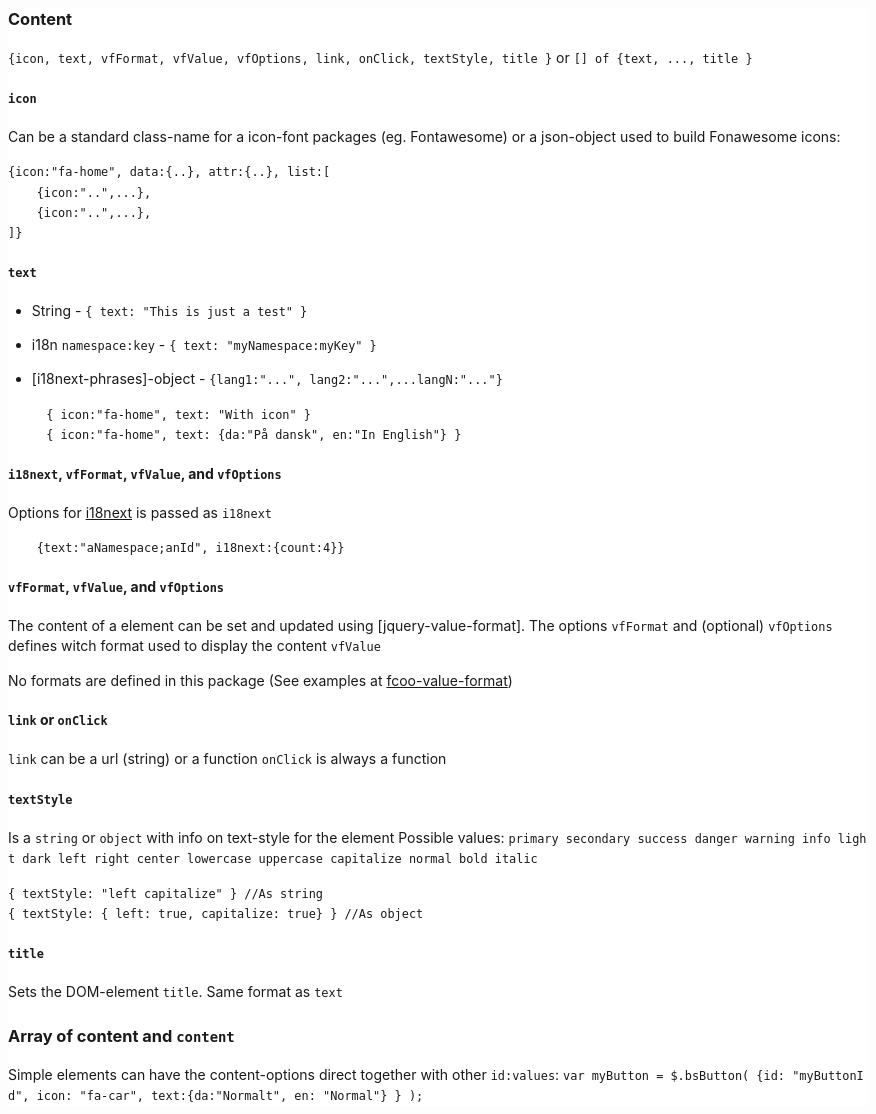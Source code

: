 ### Content 
`{icon, text, vfFormat, vfValue, vfOptions, link, onClick, textStyle, title }` or
`[] of {text, ..., title }`

#### `icon`
Can be a standard class-name for a icon-font packages (eg. Fontawesome) or a json-object used to build Fonawesome icons:

    {icon:"fa-home", data:{..}, attr:{..}, list:[
        {icon:"..",...},
        {icon:"..",...},
    ]}

#### `text`
- String - `{ text: "This is just a test" }`
- i18n `namespace:key` - `{ text: "myNamespace:myKey" }`
- [i18next-phrases]-object - `{lang1:"...", lang2:"...",...langN:"..."}`


        { icon:"fa-home", text: "With icon" }
        { icon:"fa-home", text: {da:"På dansk", en:"In English"} }


#### `i18next`, `vfFormat`, `vfValue`, and `vfOptions`
Options for [i18next](https://www.i18next.com/) is passed as `i18next`

        {text:"aNamespace;anId", i18next:{count:4}}

#### `vfFormat`, `vfValue`, and `vfOptions`
The content of a element can be set and updated using [jquery-value-format].
The options `vfFormat` and (optional) `vfOptions` defines witch format used to display the content `vfValue`

No formats are defined in this package (See examples at [fcoo-value-format](https://github.com/fcoo/fcoo-value-format))

#### `link` or `onClick`
`link` can be a url (string) or a function
`onClick` is always a function 

#### `textStyle`
Is a `string` or `object` with info on text-style for the element
Possible values: `primary secondary success danger warning info light dark left right center lowercase uppercase capitalize normal bold italic`

    { textStyle: "left capitalize" } //As string
    { textStyle: { left: true, capitalize: true} } //As object

#### `title`
Sets the DOM-element `title`. Same format as `text` 


### Array of content and `content` 
Simple elements can have the content-options direct together with other `id:values`:
`var myButton = $.bsButton( {id: "myButtonId", icon: "fa-car", text:{da:"Normalt", en: "Normal"} } );`
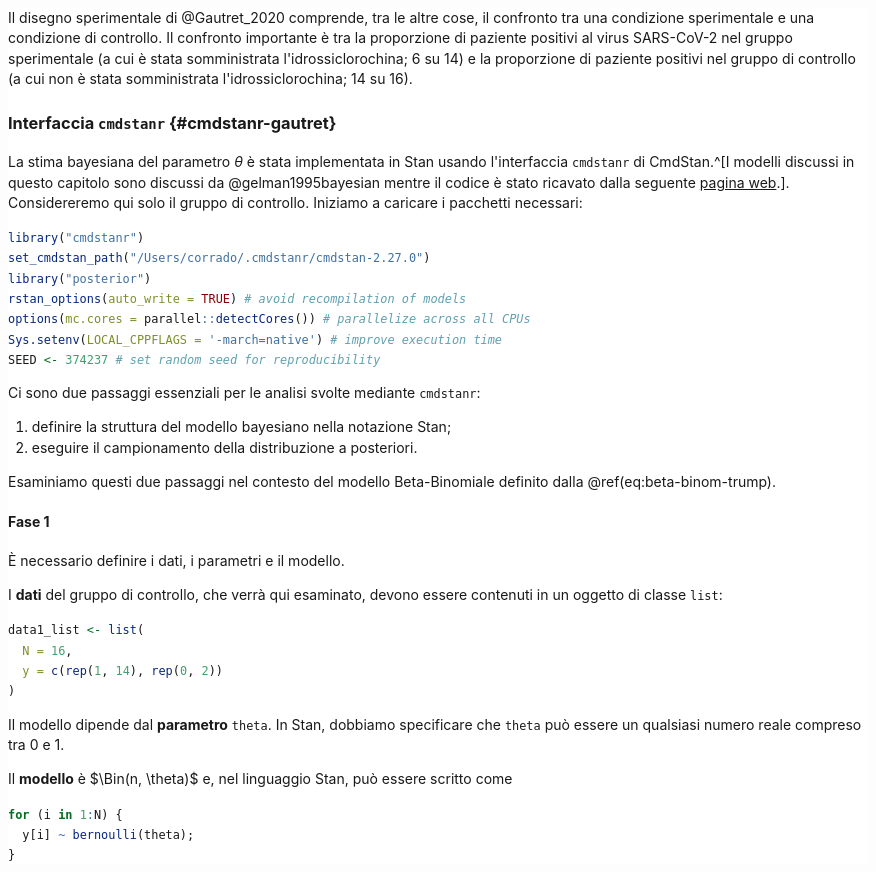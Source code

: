 Il disegno sperimentale di @Gautret_2020 comprende, tra le altre cose, il confronto tra una condizione sperimentale e una condizione di controllo. Il confronto importante è tra la proporzione di paziente positivi al virus SARS-CoV-2 nel gruppo sperimentale (a cui è stata somministrata l'idrossiclorochina; 6 su 14) e la proporzione di paziente positivi nel gruppo di controllo (a cui non è stata somministrata l'idrossiclorochina; 14 su 16). 


### Interfaccia `cmdstanr` {#cmdstanr-gautret}

La stima bayesiana del parametro $\theta$ è stata implementata in Stan usando l'interfaccia `cmdstanr` di CmdStan.^[I modelli discussi in questo capitolo sono discussi da @gelman1995bayesian mentre il codice è stato ricavato dalla seguente [pagina web](http://avehtari.github.io/BDA_R_demos/demos_rstan/rstan_demo.html).]. Considereremo qui solo il gruppo di controllo. Iniziamo a caricare i pacchetti necessari:


```r
library("cmdstanr")
set_cmdstan_path("/Users/corrado/.cmdstanr/cmdstan-2.27.0")
library("posterior")
rstan_options(auto_write = TRUE) # avoid recompilation of models
options(mc.cores = parallel::detectCores()) # parallelize across all CPUs
Sys.setenv(LOCAL_CPPFLAGS = '-march=native') # improve execution time
SEED <- 374237 # set random seed for reproducibility
```

Ci sono due passaggi essenziali per le analisi svolte mediante `cmdstanr`: 

1. definire la struttura del modello bayesiano nella notazione Stan; 
2. eseguire il campionamento della distribuzione a posteriori. 

Esaminiamo questi due passaggi nel contesto del modello Beta-Binomiale definito dalla \@ref(eq:beta-binom-trump). 


#### Fase 1

È necessario definire i dati, i parametri e il modello.

I **dati** del gruppo di controllo, che verrà qui esaminato, devono essere contenuti in un oggetto di classe `list`:


```r
data1_list <- list(
  N = 16,
  y = c(rep(1, 14), rep(0, 2))
)
```

Il modello dipende dal **parametro** `theta`. In Stan, dobbiamo specificare che `theta` può essere un qualsiasi numero reale compreso tra 0 e 1.

Il **modello** è $\Bin(n, \theta)$ e, nel linguaggio Stan, può essere scritto come 


```r
for (i in 1:N) {
  y[i] ~ bernoulli(theta);
}
```

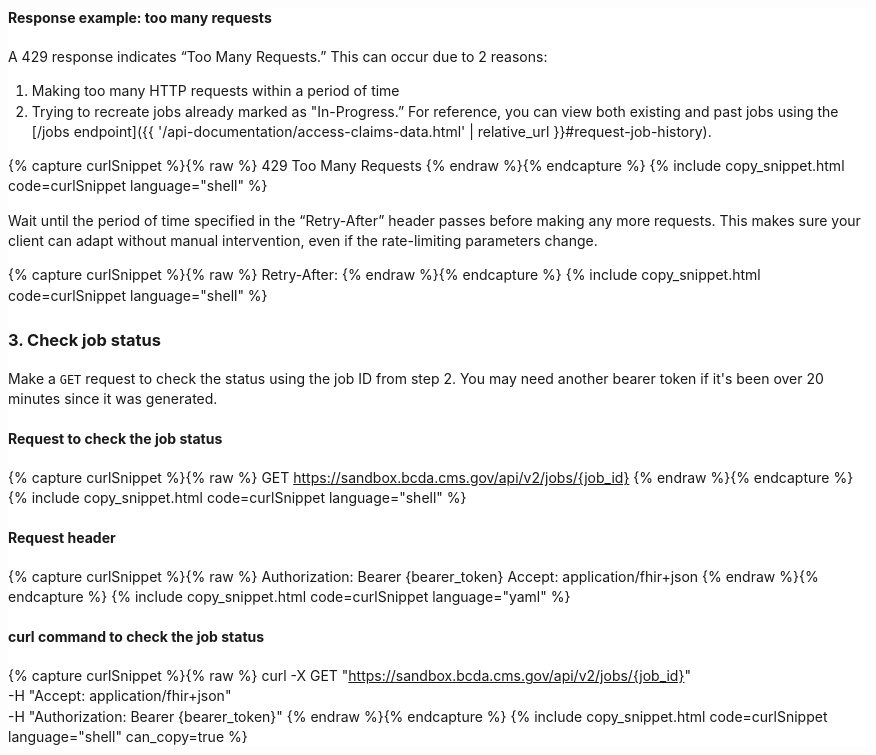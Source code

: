 #### Response example: too many requests

A 429 response indicates “Too Many Requests.” This can occur due to 2 reasons:

1. Making too many HTTP requests within a period of time
2. Trying to recreate jobs already marked as "In-Progress.” For reference, you can view both existing and past jobs using the [/jobs endpoint]({{ '/api-documentation/access-claims-data.html' | relative_url }}#request-job-history). 


{% capture curlSnippet %}{% raw %}
429 Too Many Requests
{% endraw %}{% endcapture %}
{% include copy_snippet.html code=curlSnippet language="shell" %}

Wait until the period of time specified in the “Retry-After” header passes before making any more requests. This makes sure your client can adapt without manual intervention, even if the rate-limiting parameters change.


{% capture curlSnippet %}{% raw %}
Retry-After: <delay-seconds>
{% endraw %}{% endcapture %}
{% include copy_snippet.html code=curlSnippet language="shell" %}

### 3. Check job status

Make a `GET` request to check the status using the job ID from step 2. You may need another bearer token if it's been over 20 minutes since it was generated.

#### Request to check the job status


{% capture curlSnippet %}{% raw %}
GET https://sandbox.bcda.cms.gov/api/v2/jobs/{job_id}
{% endraw %}{% endcapture %}
{% include copy_snippet.html code=curlSnippet language="shell" %}

#### Request header


{% capture curlSnippet %}{% raw %}
Authorization: Bearer {bearer_token}
Accept: application/fhir+json
{% endraw %}{% endcapture %}
{% include copy_snippet.html code=curlSnippet language="yaml" %}

#### curl command to check the job status


{% capture curlSnippet %}{% raw %}
curl -X GET "https://sandbox.bcda.cms.gov/api/v2/jobs/{job_id}" \
    -H "Accept: application/fhir+json" \
    -H "Authorization: Bearer {bearer_token}"
{% endraw %}{% endcapture %}
{% include copy_snippet.html code=curlSnippet language="shell" can_copy=true %}
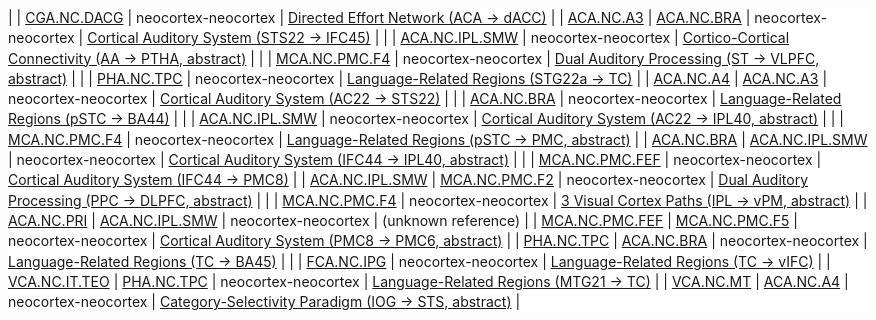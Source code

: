 |                   | [CGA.NC.DACG](BrainRegionCGA_NC_DACG.md) | neocortex-neocortex | [Directed Effort Network (ACA -> dACC)](http://www.frontiersin.org/Human_Neuroscience/10.3389/fnhum.2012.00184/full) |
| [ACA.NC.A3](BrainRegionACA_NC_A3.md) | [ACA.NC.BRA](BrainRegionACA_NC_BRA.md) | neocortex-neocortex | [Cortical Auditory System (STS22 -> IFC45)](http://www.nature.com/neuro/journal/v12/n6/fig_tab/nn.2331_F5.html) |
|                   | [ACA.NC.IPL.SMW](BrainRegionACA_NC_IPL_SMW.md) | neocortex-neocortex | [Cortico-Cortical Connectivity (AA -> PTHA, abstract)](http://www.sciencedirect.com/science/article/pii/S1053810011000080) |
|                   | [MCA.NC.PMC.F4](BrainRegionMCA_NC_PMC_F4.md) | neocortex-neocortex | [Dual Auditory Processing (ST -> VLPFC, abstract)](http://www.ncbi.nlm.nih.gov/pmc/articles/PMC2846110/) |
|                   | [PHA.NC.TPC](BrainRegionPHA_NC_TPC.md) | neocortex-neocortex | [Language-Related Regions (STG22a -> TC)](http://www.sciencedirect.com/science/article/pii/S1364661312002823) |
| [ACA.NC.A4](BrainRegionACA_NC_A4.md) | [ACA.NC.A3](BrainRegionACA_NC_A3.md) | neocortex-neocortex | [Cortical Auditory System (AC22 -> STS22)](http://www.nature.com/neuro/journal/v12/n6/fig_tab/nn.2331_F5.html) |
|                   | [ACA.NC.BRA](BrainRegionACA_NC_BRA.md) | neocortex-neocortex | [Language-Related Regions (pSTC -> BA44)](http://www.sciencedirect.com/science/article/pii/S1364661312002823) |
|                   | [ACA.NC.IPL.SMW](BrainRegionACA_NC_IPL_SMW.md) | neocortex-neocortex | [Cortical Auditory System (AC22 -> IPL40, abstract)](http://www.nature.com/neuro/journal/v12/n6/fig_tab/nn.2331_F5.html) |
|                   | [MCA.NC.PMC.F4](BrainRegionMCA_NC_PMC_F4.md) | neocortex-neocortex | [Language-Related Regions (pSTC -> PMC, abstract)](http://www.sciencedirect.com/science/article/pii/S1364661312002823) |
| [ACA.NC.BRA](BrainRegionACA_NC_BRA.md) | [ACA.NC.IPL.SMW](BrainRegionACA_NC_IPL_SMW.md) | neocortex-neocortex | [Cortical Auditory System (IFC44 -> IPL40, abstract)](http://www.nature.com/neuro/journal/v12/n6/fig_tab/nn.2331_F5.html) |
|                   | [MCA.NC.PMC.FEF](BrainRegionMCA_NC_PMC_FEF.md) | neocortex-neocortex | [Cortical Auditory System (IFC44 -> PMC8)](http://www.nature.com/neuro/journal/v12/n6/fig_tab/nn.2331_F5.html) |
| [ACA.NC.IPL.SMW](BrainRegionACA_NC_IPL_SMW.md) | [MCA.NC.PMC.F2](BrainRegionMCA_NC_PMC_F2.md) | neocortex-neocortex | [Dual Auditory Processing (PPC -> DLPFC, abstract)](http://www.ncbi.nlm.nih.gov/pmc/articles/PMC2846110/) |
|                   | [MCA.NC.PMC.F4](BrainRegionMCA_NC_PMC_F4.md) | neocortex-neocortex | [3 Visual Cortex Paths (IPL -> vPM, abstract)](http://ahuman.googlecode.com/svn/research/articles/Biological/2008-dorsal-stream.pdf) |
| [ACA.NC.PRI](BrainRegionACA_NC_PRI.md) | [ACA.NC.IPL.SMW](BrainRegionACA_NC_IPL_SMW.md) | neocortex-neocortex | (unknown reference) |
| [MCA.NC.PMC.FEF](BrainRegionMCA_NC_PMC_FEF.md) | [MCA.NC.PMC.F5](BrainRegionMCA_NC_PMC_F5.md) | neocortex-neocortex | [Cortical Auditory System (PMC8 -> PMC6, abstract)](http://www.nature.com/neuro/journal/v12/n6/fig_tab/nn.2331_F5.html) |
| [PHA.NC.TPC](BrainRegionPHA_NC_TPC.md) | [ACA.NC.BRA](BrainRegionACA_NC_BRA.md) | neocortex-neocortex | [Language-Related Regions (TC -> BA45)](http://www.sciencedirect.com/science/article/pii/S1364661312002823) |
|                   | [FCA.NC.IPG](BrainRegionFCA_NC_IPG.md) | neocortex-neocortex | [Language-Related Regions (TC -> vIFC)](http://www.sciencedirect.com/science/article/pii/S1364661312002823) |
| [VCA.NC.IT.TEO](BrainRegionVCA_NC_IT_TEO.md) | [PHA.NC.TPC](BrainRegionPHA_NC_TPC.md) | neocortex-neocortex | [Language-Related Regions (MTG21 -> TC)](http://www.sciencedirect.com/science/article/pii/S1364661312002823) |
| [VCA.NC.MT](BrainRegionVCA_NC_MT.md) | [ACA.NC.A4](BrainRegionACA_NC_A4.md) | neocortex-neocortex | [Category-Selectivity Paradigm (IOG -> STS, abstract)](http://www.sciencedirect.com/science/article/pii/S1053811905008013) |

Exercise objective:
Only the lines containing "list" are needed; copy each of them from the data.

Task solution:
    {icon:"fa-home", data:{..}, attr:{..}, list:[
I **dati** del gruppo di controllo, che verrà qui esaminato, devono essere contenuti in un oggetto di classe `list`:
data1_list <- list(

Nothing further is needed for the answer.